- 1/2 pound dried rice vermicelli (See Note)
- 1 tablespoon vegetable oil
- 3 tablespoons Naam Ya Chile Paste
- 2 cups thing unsweetened coconut milk (See Note)
- 1 cup thick unsweetened coconut milk (See Note)
- 3 tablespoons Thai fish sauce (nam pla) (See Note)
- 1 teaspoon palm sugar (See Note)
- 1 pound cooked crabmeat, such as king crab, blue claw or Dungeness, picked over and torn into large pieces
- 1 cup mung bean sprouts
- 1 cup small fresh basil leaves
- In a large bowl, cover the rice vermicelli with cold water and let soak until pliable, about 20 minutes. Drain the vermicelli.

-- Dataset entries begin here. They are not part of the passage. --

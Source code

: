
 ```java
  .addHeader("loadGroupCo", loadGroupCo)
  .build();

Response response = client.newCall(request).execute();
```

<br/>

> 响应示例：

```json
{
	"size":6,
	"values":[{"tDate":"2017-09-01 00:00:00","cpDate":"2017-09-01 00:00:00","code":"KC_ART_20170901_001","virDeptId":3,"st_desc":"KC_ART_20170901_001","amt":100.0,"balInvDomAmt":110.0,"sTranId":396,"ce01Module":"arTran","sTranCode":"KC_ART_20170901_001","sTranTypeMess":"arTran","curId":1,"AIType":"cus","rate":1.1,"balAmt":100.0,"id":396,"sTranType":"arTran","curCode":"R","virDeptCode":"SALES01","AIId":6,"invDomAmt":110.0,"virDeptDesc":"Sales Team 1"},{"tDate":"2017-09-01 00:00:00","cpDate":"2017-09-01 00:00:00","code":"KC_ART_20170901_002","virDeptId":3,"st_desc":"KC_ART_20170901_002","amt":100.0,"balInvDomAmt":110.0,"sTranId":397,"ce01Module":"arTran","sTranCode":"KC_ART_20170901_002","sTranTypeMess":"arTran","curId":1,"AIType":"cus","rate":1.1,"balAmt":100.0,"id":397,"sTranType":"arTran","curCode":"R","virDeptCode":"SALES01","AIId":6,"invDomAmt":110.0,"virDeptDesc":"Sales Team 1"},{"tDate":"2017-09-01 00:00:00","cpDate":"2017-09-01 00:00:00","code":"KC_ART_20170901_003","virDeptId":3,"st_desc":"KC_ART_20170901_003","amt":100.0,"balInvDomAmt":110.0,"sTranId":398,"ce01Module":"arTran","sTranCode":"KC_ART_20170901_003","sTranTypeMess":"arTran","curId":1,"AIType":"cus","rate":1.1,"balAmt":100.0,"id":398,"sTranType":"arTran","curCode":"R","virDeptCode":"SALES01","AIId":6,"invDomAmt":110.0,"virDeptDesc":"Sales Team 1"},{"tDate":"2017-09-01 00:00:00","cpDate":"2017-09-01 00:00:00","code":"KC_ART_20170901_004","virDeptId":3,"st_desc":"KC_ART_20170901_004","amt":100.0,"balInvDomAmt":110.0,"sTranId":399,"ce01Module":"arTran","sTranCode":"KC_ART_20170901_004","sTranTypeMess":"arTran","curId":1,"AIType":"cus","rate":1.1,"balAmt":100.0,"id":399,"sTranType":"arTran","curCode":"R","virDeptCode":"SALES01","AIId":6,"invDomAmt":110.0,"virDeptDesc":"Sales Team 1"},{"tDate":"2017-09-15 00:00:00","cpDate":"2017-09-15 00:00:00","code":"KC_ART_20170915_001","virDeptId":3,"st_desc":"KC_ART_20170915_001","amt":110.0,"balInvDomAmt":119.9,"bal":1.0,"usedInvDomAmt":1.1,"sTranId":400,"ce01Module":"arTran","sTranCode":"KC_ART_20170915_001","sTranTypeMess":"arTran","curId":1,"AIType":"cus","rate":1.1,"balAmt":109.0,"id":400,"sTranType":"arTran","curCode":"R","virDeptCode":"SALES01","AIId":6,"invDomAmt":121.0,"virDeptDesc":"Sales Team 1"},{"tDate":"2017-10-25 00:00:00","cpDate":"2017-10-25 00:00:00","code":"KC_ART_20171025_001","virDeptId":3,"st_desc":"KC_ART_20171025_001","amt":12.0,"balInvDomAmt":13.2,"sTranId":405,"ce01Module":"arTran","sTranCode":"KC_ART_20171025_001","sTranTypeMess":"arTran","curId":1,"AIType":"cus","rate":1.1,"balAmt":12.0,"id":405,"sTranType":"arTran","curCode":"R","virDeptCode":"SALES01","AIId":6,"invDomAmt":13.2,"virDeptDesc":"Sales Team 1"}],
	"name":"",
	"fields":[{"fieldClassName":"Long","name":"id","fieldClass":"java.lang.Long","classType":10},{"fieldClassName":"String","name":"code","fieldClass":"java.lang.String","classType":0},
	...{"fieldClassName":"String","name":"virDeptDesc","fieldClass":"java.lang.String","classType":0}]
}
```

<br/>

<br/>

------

- Heat the vegetable oil in a wok or large saucepan. Add the Naam Ya Chile Paste and stir-fry over moderately high heat until fragrant, about 4 minutes. Add the thin coconut milk and bring to a simmer. Add the thick coconut milk, fish sauce, palm sugar and crabmeat and simmer until the curry is heated through, about 2 minutes.
- Meanwhile, bring a large saucepan of water to a boil. Add the rice vermicelli and cook, stirring, until just tender, about 2 minutes. Drain the vermicelli and transfer to a large shallow serving bowl. Spoon the crab curry on top and garnish with the bean sprouts and basil leaves.